▸ What you need to do: A line below contains "The course covers", and a later one contains "presented with few". Repeat both, with every line between them, exactly.

Stored items:
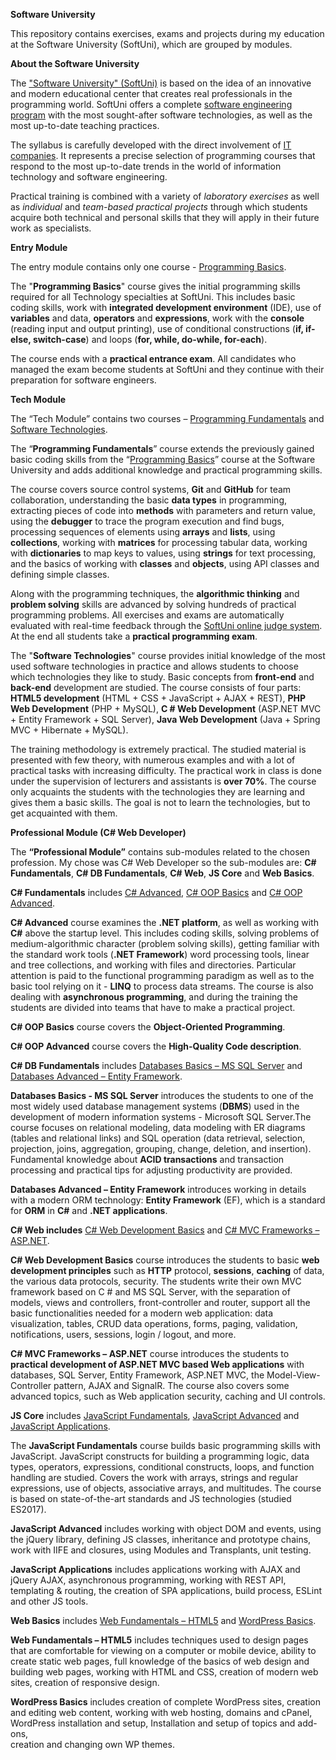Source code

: **Software University**



This repository contains exercises, exams and projects during my
education at the Software University (SoftUni), which are grouped by
modules.

**About the Software University**

The ["Software University" (SoftUni)](https://softuni.bg/about) is based
on the idea of ​​an innovative and modern educational center that
creates real professionals in the programming world. SoftUni offers a
complete [software engineering program](https://softuni.bg/curriculum)
with the most sought-after software technologies, as well as the most
up-to-date teaching practices.

The syllabus is carefully developed with the direct involvement of [IT
companies](https://softuni.bg/partners). It represents a precise
selection of programming courses that respond to the most up-to-date
trends in the world of information technology and software engineering.

Practical training is combined with a variety of *laboratory exercises*
as well as *individual* and *team-based practical projects* through
which students acquire both technical and personal skills that they will
apply in their future work as specialists.

**Entry Module**

The entry module contains only one course - [Programming
Basics](https://softuni.bg/courses/programming-basics).

The "**Programming Basics**" course gives the initial programming skills
required for all Technology specialties at SoftUni. This includes basic
coding skills, work with **integrated development environment** (IDE),
use of **variables** and data, **operators** and **expressions**, work
with the **console** (reading input and output printing), use of
conditional constructions (**if, if-else, switch-case**) and loops
(**for, while, do-while, for-each**).

The course ends with a **practical entrance exam**. All candidates who
managed the exam become students at SoftUni and they continue with their
preparation for software engineers.

**Tech Module**

The “Tech Module” contains two courses – [Programming
Fundamentals](https://softuni.bg/trainings/1568/programming-fundamentals-exended-january-2017)
and [Software
Technologies](https://softuni.bg/trainings/1511/software-technologies-february-2017).

The “**Programming Fundamentals**” course extends the previously gained
basic coding skills from the “[Programming
Basics](https://softuni.bg/courses/programming-basics)” course at the
Software University and adds additional knowledge and practical
programming skills.

The course covers source control systems, **Git** and **GitHub** for
team collaboration, understanding the basic **data types** in
programming, extracting pieces of code into **methods** with parameters
and return value, using the **debugger** to trace the program execution
and find bugs, processing sequences of elements
using **arrays** and **lists**, using **collections**, working
with **matrices** for processing tabular data, working
with **dictionaries** to map keys to values, using **strings** for text
processing, and the basics of working with **classes** and **objects**,
using API classes and defining simple classes.

Along with the programming techniques, the **algorithmic
thinking** and **problem solving** skills are advanced by solving
hundreds of practical programming problems. All exercises and exams are
automatically evaluated with real-time feedback through the [SoftUni
online judge system](https://judge.softuni.bg/). At the end all students
take a **practical programming exam**.

The "**Software Technologies**" course provides initial knowledge of the
most used software technologies in practice and allows students to
choose which technologies they like to study. Basic concepts from
**front-end** and **back-end** development are studied. The course
consists of four parts: **HTML5 development** (HTML + CSS + JavaScript +
AJAX + REST), **PHP Web Development** (PHP + MySQL), **C \# Web
Development** (ASP.NET MVC + Entity Framework + SQL Server), **Java Web
Development** (Java + Spring MVC + Hibernate + MySQL).

The training methodology is extremely practical. The studied material is
presented with few theory, with numerous examples and with a lot of
practical tasks with increasing difficulty. The practical work in class
is done under the supervision of lecturers and assistants is **over
70%**. The course only acquaints the students with the technologies they
are learning and gives them a basic skills. The goal is not to learn the
technologies, but to get acquainted with them.

**Professional Module (C\# Web Developer)**

The **“Professional Module”** contains sub-modules related to the
chosen profession. My chose was C\# Web Developer so the sub-modules
are: **C\# Fundamentals**, **C\# DB Fundamentals**, **C\# Web**, **JS
Core** and **Web Basics**.

**C\# Fundamentals** includes [C\#
Advanced](https://softuni.bg/courses/csharp-advanced), [C\# OOP
Basics](https://softuni.bg/courses/csharp-oop-basics) and [C\# OOP
Advanced](https://softuni.bg/courses/csharp-oop-advanced-high-quality-code).

**C\# Advanced** course examines the **.NET platform**, as well as
working with **C\#** above the startup level. This includes coding
skills, solving problems of medium-algorithmic character (problem
solving skills), getting familiar with the standard work tools (**.NET
Framework**) word processing tools, linear and tree collections, and
working with files and directories. Particular attention is paid to the
functional programming paradigm as well as to the basic tool relying on
it - **LINQ** to process data streams. The course is also dealing with
**asynchronous programming**, and during the training the students are
divided into teams that have to make a practical project.

**C\# OOP Basics** course covers the **Object-Oriented Programming**.

**C\# OOP Advanced** course covers the **High-Quality Code
description**.

**C\# DB Fundamentals** includes [Databases Basics – MS SQL
Server](https://softuni.bg/trainings/1529/databases-advanced-entity-framework-february-2017)
and [Databases Advanced – Entity
Framework](https://softuni.bg/trainings/1529/databases-advanced-entity-framework-february-2017).

**Databases Basics - MS SQL Server** introduces the students to one of
the most widely used database management systems (**DBMS**) used in the
development of modern information systems - Microsoft SQL Server.The
course focuses on relational modeling, data modeling with ER diagrams
(tables and relational links) and SQL operation (data retrieval,
selection, projection, joins, aggregation, grouping, change, deletion,
and insertion). Fundamental knowledge about **ACID transactions** and
transaction processing and practical tips for adjusting productivity are
provided.

**Databases Advanced – Entity Framework** introduces working in details
with a modern ORM technology: **Entity Framework** (EF), which is a
standard for **ORM** in **C\#** and **.NET applications**.

**C\# Web includes** [C\# Web Development
Basics](https://softuni.bg/trainings/1543/csharp-web-development-basics-january-2017)
and [C\# MVC Frameworks –
ASP.NET](https://softuni.bg/trainings/1537/csharp-mvc-frameworks-asp-net-march-2017).

**C\# Web Development Basics** course introduces the students to basic
**web development principles** such as **HTTP** protocol, **sessions**,
**caching** of data, the various data protocols, security. The students
write their own MVC framework based on C \# and MS SQL Server, with the
separation of models, views and controllers, front-controller and
router, support all the basic functionalities needed for a modern web
application: data visualization, tables, CRUD data operations, forms,
paging, validation, notifications, users, sessions, login / logout, and
more.

**C\# MVC Frameworks – ASP.NET** course introduces the students
to **practical development of ASP.NET MVC based Web applications** with
databases, SQL Server, Entity Framework, ASP.NET MVC, the
Model-View-Controller pattern, AJAX and SignalR. The course also covers
some advanced topics, such as Web application security, caching and UI
controls.

**JS Core** includes [JavaScript
Fundamentals](https://softuni.bg/trainings/1649/js-fundamentals-may-2017),
[JavaScript
Advanced](https://softuni.bg/trainings/1650/js-advanced-july-2017) and
[JavaScript
Applications](https://softuni.bg/trainings/1651/js-applications-july-2017).

The **JavaScript Fundamentals** course builds basic programming skills
with JavaScript. JavaScript constructs for building a programming logic,
data types, operators, expressions, conditional constructs, loops, and
function handling are studied. Covers the work with arrays, strings and
regular expressions, use of objects, associative arrays, and multitudes.
The course is based on state-of-the-art standards and JS technologies
(studied ES2017).

**JavaScript Advanced** includes working with object DOM and events,
using the jQuery library, defining JS classes, inheritance and prototype
chains, work with IIFE and closures, using Modules and Transplants, unit
testing.

**JavaScript Applications** includes applications working with AJAX and
jQuery AJAX, asynchronous programming, working with REST API, templating
& routing, the creation of SPA applications, build process, ESLint and
other JS tools.

**Web Basics** includes [Web Fundamentals –
HTML5](https://softuni.bg/trainings/1645/web-fundamentals-html5-may-2017)
and [WordPress
Basics](https://softuni.bg/trainings/1647/wordpress-basics-july-2017).

**Web Fundamentals – HTML5** includes techniques used to design pages
that are comfortable for viewing on a computer or mobile device, ability
to create static web pages, full knowledge of the basics of web design
and building web pages, working with HTML and CSS, creation of modern
web sites, creation of responsive design.

**WordPress Basics** includes creation of complete WordPress sites,
creation and editing web content, working with web hosting, domains and
cPanel, WordPress installation and setup, Installation and setup of
topics and add-ons,  
creation and changing own WP themes.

▸ Task answer:
The course covers source control systems, **Git** and **GitHub** for
team collaboration, understanding the basic **data types** in
programming, extracting pieces of code into **methods** with parameters
and return value, using the **debugger** to trace the program execution
and find bugs, processing sequences of elements
using **arrays** and **lists**, using **collections**, working
with **matrices** for processing tabular data, working
with **dictionaries** to map keys to values, using **strings** for text
processing, and the basics of working with **classes** and **objects**,
using API classes and defining simple classes.

Along with the programming techniques, the **algorithmic
thinking** and **problem solving** skills are advanced by solving
hundreds of practical programming problems. All exercises and exams are
automatically evaluated with real-time feedback through the [SoftUni
online judge system](https://judge.softuni.bg/). At the end all students
take a **practical programming exam**.

The "**Software Technologies**" course provides initial knowledge of the
most used software technologies in practice and allows students to
choose which technologies they like to study. Basic concepts from
**front-end** and **back-end** development are studied. The course
consists of four parts: **HTML5 development** (HTML + CSS + JavaScript +
AJAX + REST), **PHP Web Development** (PHP + MySQL), **C \# Web
Development** (ASP.NET MVC + Entity Framework + SQL Server), **Java Web
Development** (Java + Spring MVC + Hibernate + MySQL).

The training methodology is extremely practical. The studied material is
presented with few theory, with numerous examples and with a lot of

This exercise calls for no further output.